--- Input data ---
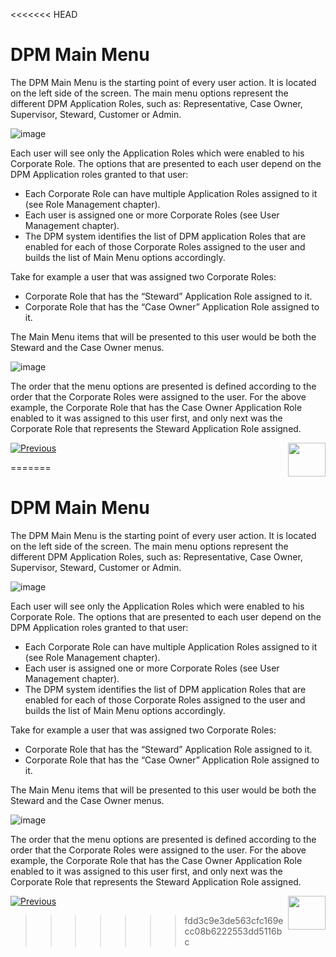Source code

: <<<<<<< HEAD
# DPM Main Menu

The DPM Main Menu is the starting point of every user action. It is located on the left side of the screen. The main menu options represent the different DPM Application Roles, such as: Representative, Case Owner, Supervisor, Steward, Customer or Admin. 

 ![image](images/Figure_30_Main_Menu.png)

Each user will see only the Application Roles which were enabled to his Corporate Role. The options that are presented to each user depend on the DPM Application roles granted to that user: 

- Each Corporate Role can have multiple Application Roles assigned to it (see Role Management chapter).
- Each user is assigned one or more Corporate Roles (see User Management chapter). 
- The DPM system identifies the list of DPM application Roles that are enabled for each of those Corporate Roles assigned to the user and builds the list of Main Menu options accordingly. 

Take for example a user that was assigned two Corporate Roles:

- Corporate Role that has the “Steward” Application Role assigned to it.
- Corporate Role that has the “Case Owner” Application Role assigned to it.

The Main Menu items that will be presented to this user would be both the Steward and the Case Owner menus.

 ![image](images/Figure_31_Main_Menu_with_two_menu_items.png)

The order that the menu options are presented is defined according to the order that the Corporate Roles were assigned to the user. For the above example, the Corporate Role that has the Case Owner Application Role enabled to it was assigned to this user first, and only next was the Corporate Role that represents the Steward Application Role assigned.  



[![Previous](/articles/images/Previous.png)](/articles/100_DPM_User_Guide/02_Admin_Module/13_User_Management.md)[<img align="right" width="60" height="54" src="/articles/images/Next.png">](/articles/100_DPM_User_Guide/02_Admin_Module/READ_ME.md)

=======
# DPM Main Menu

The DPM Main Menu is the starting point of every user action. It is located on the left side of the screen. The main menu options represent the different DPM Application Roles, such as: Representative, Case Owner, Supervisor, Steward, Customer or Admin. 

 ![image](images/Figure_30_Main_Menu.png)

Each user will see only the Application Roles which were enabled to his Corporate Role. The options that are presented to each user depend on the DPM Application roles granted to that user: 

- Each Corporate Role can have multiple Application Roles assigned to it (see Role Management chapter).
- Each user is assigned one or more Corporate Roles (see User Management chapter). 
- The DPM system identifies the list of DPM application Roles that are enabled for each of those Corporate Roles assigned to the user and builds the list of Main Menu options accordingly. 

Take for example a user that was assigned two Corporate Roles:

- Corporate Role that has the “Steward” Application Role assigned to it.
- Corporate Role that has the “Case Owner” Application Role assigned to it.

The Main Menu items that will be presented to this user would be both the Steward and the Case Owner menus.

 ![image](images/Figure_31_Main_Menu_with_two_menu_items.png)

The order that the menu options are presented is defined according to the order that the Corporate Roles were assigned to the user. For the above example, the Corporate Role that has the Case Owner Application Role enabled to it was assigned to this user first, and only next was the Corporate Role that represents the Steward Application Role assigned.  



[![Previous](/articles/images/Previous.png)](/articles/100_DPM_User_Guide/02_Admin_Module/13_User_Management.md)[<img align="right" width="60" height="54" src="/articles/images/Next.png">](/articles/100_DPM_User_Guide/02_Admin_Module/READ_ME.md)

>>>>>>> fdd3c9e3de563cfc169ecc08b6222553dd5116bc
---
Print the records above exactly, minus pictures.

Source code

: <<<<<<< HEAD
# DPM Main Menu

The DPM Main Menu is the starting point of every user action. It is located on the left side of the screen. The main menu options represent the different DPM Application Roles, such as: Representative, Case Owner, Supervisor, Steward, Customer or Admin. 

 ![image](images/Figure_30_Main_Menu.png)

Each user will see only the Application Roles which were enabled to his Corporate Role. The options that are presented to each user depend on the DPM Application roles granted to that user: 

- Each Corporate Role can have multiple Application Roles assigned to it (see Role Management chapter).
- Each user is assigned one or more Corporate Roles (see User Management chapter). 
- The DPM system identifies the list of DPM application Roles that are enabled for each of those Corporate Roles assigned to the user and builds the list of Main Menu options accordingly. 

Take for example a user that was assigned two Corporate Roles:

- Corporate Role that has the “Steward” Application Role assigned to it.
- Corporate Role that has the “Case Owner” Application Role assigned to it.

The Main Menu items that will be presented to this user would be both the Steward and the Case Owner menus.

 ![image](images/Figure_31_Main_Menu_with_two_menu_items.png)

The order that the menu options are presented is defined according to the order that the Corporate Roles were assigned to the user. For the above example, the Corporate Role that has the Case Owner Application Role enabled to it was assigned to this user first, and only next was the Corporate Role that represents the Steward Application Role assigned.  



[![Previous](/articles/images/Previous.png)](/articles/100_DPM_User_Guide/02_Admin_Module/13_User_Management.md)[<img align="right" width="60" height="54" src="/articles/images/Next.png">](/articles/100_DPM_User_Guide/02_Admin_Module/READ_ME.md)

=======
# DPM Main Menu

The DPM Main Menu is the starting point of every user action. It is located on the left side of the screen. The main menu options represent the different DPM Application Roles, such as: Representative, Case Owner, Supervisor, Steward, Customer or Admin. 

 ![image](images/Figure_30_Main_Menu.png)

Each user will see only the Application Roles which were enabled to his Corporate Role. The options that are presented to each user depend on the DPM Application roles granted to that user: 

- Each Corporate Role can have multiple Application Roles assigned to it (see Role Management chapter).
- Each user is assigned one or more Corporate Roles (see User Management chapter). 
- The DPM system identifies the list of DPM application Roles that are enabled for each of those Corporate Roles assigned to the user and builds the list of Main Menu options accordingly. 

Take for example a user that was assigned two Corporate Roles:

- Corporate Role that has the “Steward” Application Role assigned to it.
- Corporate Role that has the “Case Owner” Application Role assigned to it.

The Main Menu items that will be presented to this user would be both the Steward and the Case Owner menus.

 ![image](images/Figure_31_Main_Menu_with_two_menu_items.png)

The order that the menu options are presented is defined according to the order that the Corporate Roles were assigned to the user. For the above example, the Corporate Role that has the Case Owner Application Role enabled to it was assigned to this user first, and only next was the Corporate Role that represents the Steward Application Role assigned.  



[![Previous](/articles/images/Previous.png)](/articles/100_DPM_User_Guide/02_Admin_Module/13_User_Management.md)[<img align="right" width="60" height="54" src="/articles/images/Next.png">](/articles/100_DPM_User_Guide/02_Admin_Module/READ_ME.md)

>>>>>>> fdd3c9e3de563cfc169ecc08b6222553dd5116bc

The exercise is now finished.